3. I've always thought Creagh was a dodgy selection ever since Game 2, 2009. I should have brought up how I didn't fully agree with that selection. Woods should be in his place. It's just a case of me wanting the best for the team. I've lived up here in QLD and I know what they are like. QLD could stick Thaiday on the wing and they would still cheer the decision. A lot of New South Welshman have to realise that, you have to be up here for a long time to know what they are like.

4. Well, with the 80 minute question, you really get the best of both worlds and you get all the impact out of all of them to tire down the lazy Queensland forwards. It's going to be an intriguing battle to say the least. I answered the rest of this question on question 1.

5. Club form does not matter at all. Doesn't that teach you anything? Michael Jennings was questioned last year about his club form for game 1 and was 100% the best player on the field. Club form or what goes in within his football club..it does not matter. He has always done great for NSW and he always plays great. Very similar to the cases of a Johnathan Thurston and Darius Boyd for QLD. Jarryd Hayne for NSW. etc.

I hope that clears everything up for you and you can take in other individuals opinions and learn what other people have to say.

I hope I answered your questions gracefully but knowing you for such a short period of time, you will find a way to nitpick.

Have a nice day

(Y)


----------



## Rush (May 1, 2007)

You keep saying shit like 



> It's just a case of me wanting the best for the team. I've lived up here in QLD and I know what they are like. QLD could stick Thaiday on the wing and they would still cheer the decision. A lot of New South Welshman have to realise that, you have to be up here for a long time to know what they are like.


So we are supposed to put up with mediocrity? You know why they don't complan about selections? Because they pick the same side that has won 6 series in a row. If they decided to put billy Slater on the wing and an injury prone, and out of form player at fullback instead, do you think they'd be happy? No they wouldn't. yet we're meant to be happy that Stewart who is out of form and on a reduced training schedule for Manly and Hayne who has come into form at fullback.

I know what Watmough can bring to the side and i know how good he is (I'm a manly fan) but right now he is struggling to get through 60 mins playing for us in club football. I do not want to see him miss weeks out on injury when we already have T Rex sitting on the sidelines as he was rushed into the NSW side with no match fitness. 

Tim Grant is not justified in the slightest. Woods is in far better form, is a far better player and could be a starting NSW prop for years to come. In no way at all does Grant deserve it over him. Creagh is useless.
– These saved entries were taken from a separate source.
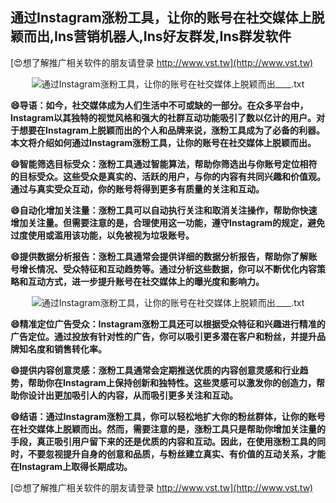 ## **通过Instagram涨粉工具，让你的账号在社交媒体上脱颖而出,Ins营销机器人,Ins好友群发,Ins群发软件**

[😍想了解推广相关软件的朋友请登录 http://www.vst.tw](http://www.vst.tw)

 <center><img src="https://vst.tw/MP4/tuiguang/png/5.png" alt="通过Instagram涨粉工具，让你的账号在社交媒体上脱颖而出____.txt"></center>

**😄导语：如今，社交媒体成为人们生活中不可或缺的一部分。在众多平台中，Instagram以其独特的视觉风格和强大的社群互动功能吸引了数以亿计的用户。对于想要在Instagram上脱颖而出的个人和品牌来说，涨粉工具成为了必备的利器。本文将介绍如何通过Instagram涨粉工具，让你的账号在社交媒体上脱颖而出。**

**😄智能筛选目标受众：涨粉工具通过智能算法，帮助你筛选出与你账号定位相符的目标受众。这些受众是真实的、活跃的用户，与你的内容有共同兴趣和价值观。通过与真实受众互动，你的账号将得到更多有质量的关注和互动。**

**😄自动化增加关注量：涨粉工具可以自动执行关注和取消关注操作，帮助你快速增加关注量。但需要注意的是，合理使用这一功能，遵守Instagram的规定，避免过度使用或滥用该功能，以免被视为垃圾账号。**

**😄提供数据分析报告：涨粉工具通常会提供详细的数据分析报告，帮助你了解账号增长情况、受众特征和互动趋势等。通过分析这些数据，你可以不断优化内容策略和互动方式，进一步提升账号在社交媒体上的曝光度和影响力。**

 <center><img src="https://vst.tw/MP4/tuiguang/png/3.png" alt="通过Instagram涨粉工具，让你的账号在社交媒体上脱颖而出____.txt"></center>

**😄精准定位广告受众：Instagram涨粉工具还可以根据受众特征和兴趣进行精准的广告定位。通过投放有针对性的广告，你可以吸引更多潜在客户和粉丝，并提升品牌知名度和销售转化率。**

**😄提供内容创意灵感：涨粉工具通常会定期推送优质的内容创意灵感和行业趋势，帮助你在Instagram上保持创新和独特性。这些灵感可以激发你的创造力，帮助你设计出更加吸引人的内容，从而吸引更多关注和互动。**

**😄结语：通过Instagram涨粉工具，你可以轻松地扩大你的粉丝群体，让你的账号在社交媒体上脱颖而出。然而，需要注意的是，涨粉工具只是帮助你增加关注量的手段，真正吸引用户留下来的还是优质的内容和互动。因此，在使用涨粉工具的同时，不要忽视提升自身的创意和品质，与粉丝建立真实、有价值的互动关系，才能在Instagram上取得长期成功。**

[😍想了解推广相关软件的朋友请登录 http://www.vst.tw](http://www.vst.tw)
If he makes more than 50 metres i'll be shocked. He is a gypsy, disappears in the middle of games, shows no heart, no effort and is a passenger. I argue about Harrison to that other guy in here all the time but i rate Harrison at being one of the best defenders in the game. He is an important role player for them. Thaiday provdes the aggro and leadership, Harrison; defense, Myles is a workhorse, Petro is now in for sentiment only, Dave Taylor provides some aggro, metres and Hannant chews up the metres. Every one of their forward pack has a defined role in the squad. 

Look at the NSW pack, 

Gallen; metres, leadership, tackles, biggest worker in the game
Bird; aggro, good ball runner
Tamou; huge man, chews up the metres.
G. Stewart; ball playing forward, acts as a secondary 5/8th at time. 
Watmough; has the x factor, good leg drive makes him bust through the defense and make a lot of metres
Lewis: smaller player, basically a handy utility
Creagh; ???

he does nothing. He makes no metres, his defense is par, he can't pass the ball, and he doesn't break tackles. He basically makes up the numbers in most of his games. I hope he can prove me wrong but he doesn't get involved as much.

There are good players who are overlooked for selection in favour of those getting picked on reputation alone. We're not building a team for the future, we're not even picking on form, they're just getting in via random luck is seems sometimes.


----------



## whitty982000 (Sep 15, 2006)

Rush said:


> You keep saying shit like
> 
> 
> 
> ...


I do not mean to spam but holy shit balls...you don't get anything I'm saying or you are not taking time in to think of what I have been saying to you..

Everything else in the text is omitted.